• **The problem**
Please reproduce all entries word for word, leaving every image behind.

• **The input**
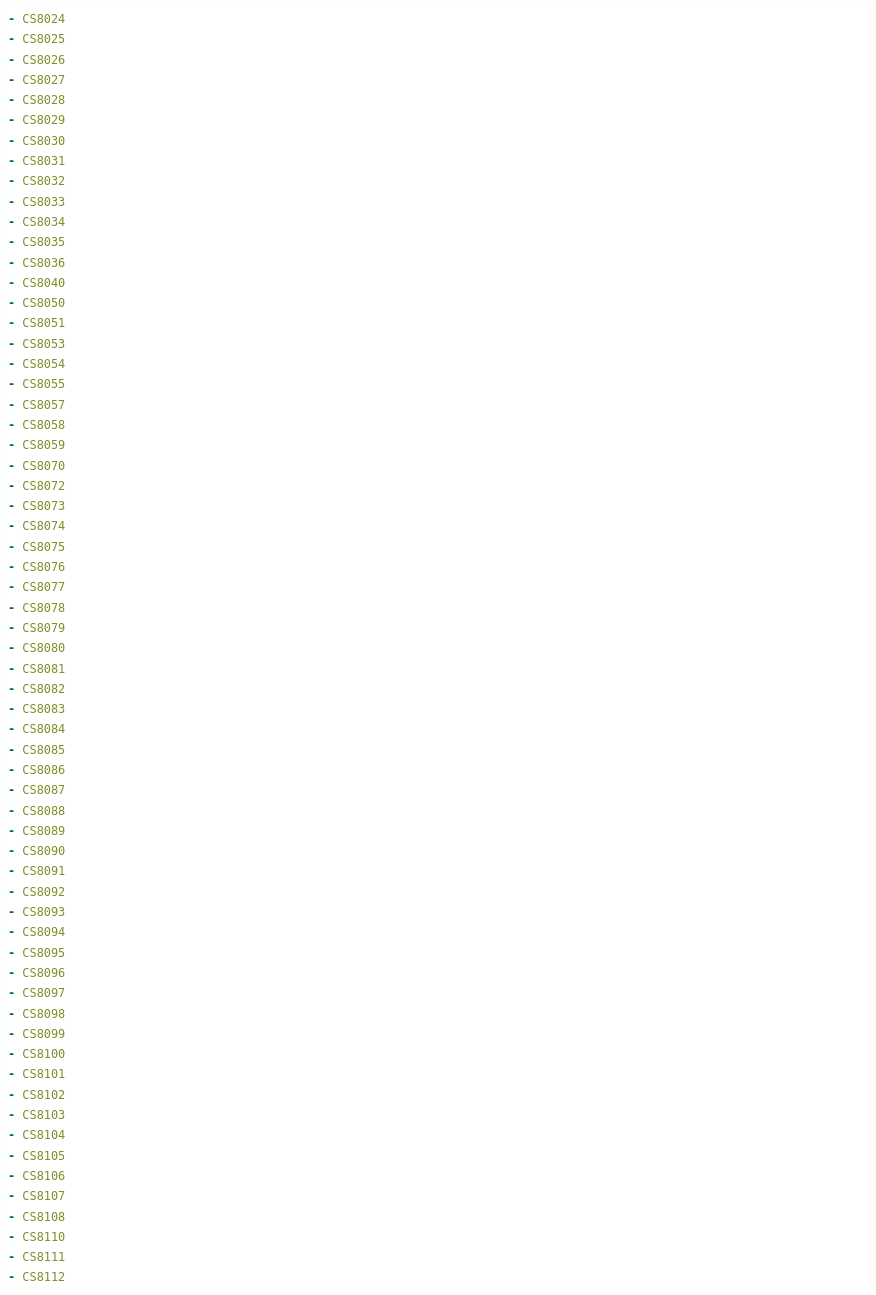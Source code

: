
 ```yaml
- CS8024
- CS8025
- CS8026
- CS8027
- CS8028
- CS8029
- CS8030
- CS8031
- CS8032
- CS8033
- CS8034
- CS8035
- CS8036
- CS8040
- CS8050
- CS8051
- CS8053
- CS8054
- CS8055
- CS8057
- CS8058
- CS8059
- CS8070
- CS8072
- CS8073
- CS8074
- CS8075
- CS8076
- CS8077
- CS8078
- CS8079
- CS8080
- CS8081
- CS8082
- CS8083
- CS8084
- CS8085
- CS8086
- CS8087
- CS8088
- CS8089
- CS8090
- CS8091
- CS8092
- CS8093
- CS8094
- CS8095
- CS8096
- CS8097
- CS8098
- CS8099
- CS8100
- CS8101
- CS8102
- CS8103
- CS8104
- CS8105
- CS8106
- CS8107
- CS8108
- CS8110
- CS8111
- CS8112
```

• **Exercise result**
Source code

:
 ```yaml
- CS8024
- CS8025
- CS8026
- CS8027
- CS8028
- CS8029
- CS8030
- CS8031
- CS8032
- CS8033
- CS8034
- CS8035
- CS8036
- CS8040
- CS8050
- CS8051
- CS8053
- CS8054
- CS8055
- CS8057
- CS8058
- CS8059
- CS8070
- CS8072
- CS8073
- CS8074
- CS8075
- CS8076
- CS8077
- CS8078
- CS8079
- CS8080
- CS8081
- CS8082
- CS8083
- CS8084
- CS8085
- CS8086
- CS8087
- CS8088
- CS8089
- CS8090
- CS8091
- CS8092
- CS8093
- CS8094
- CS8095
- CS8096
- CS8097
- CS8098
- CS8099
- CS8100
- CS8101
- CS8102
- CS8103
- CS8104
- CS8105
- CS8106
- CS8107
- CS8108
- CS8110
- CS8111
- CS8112
```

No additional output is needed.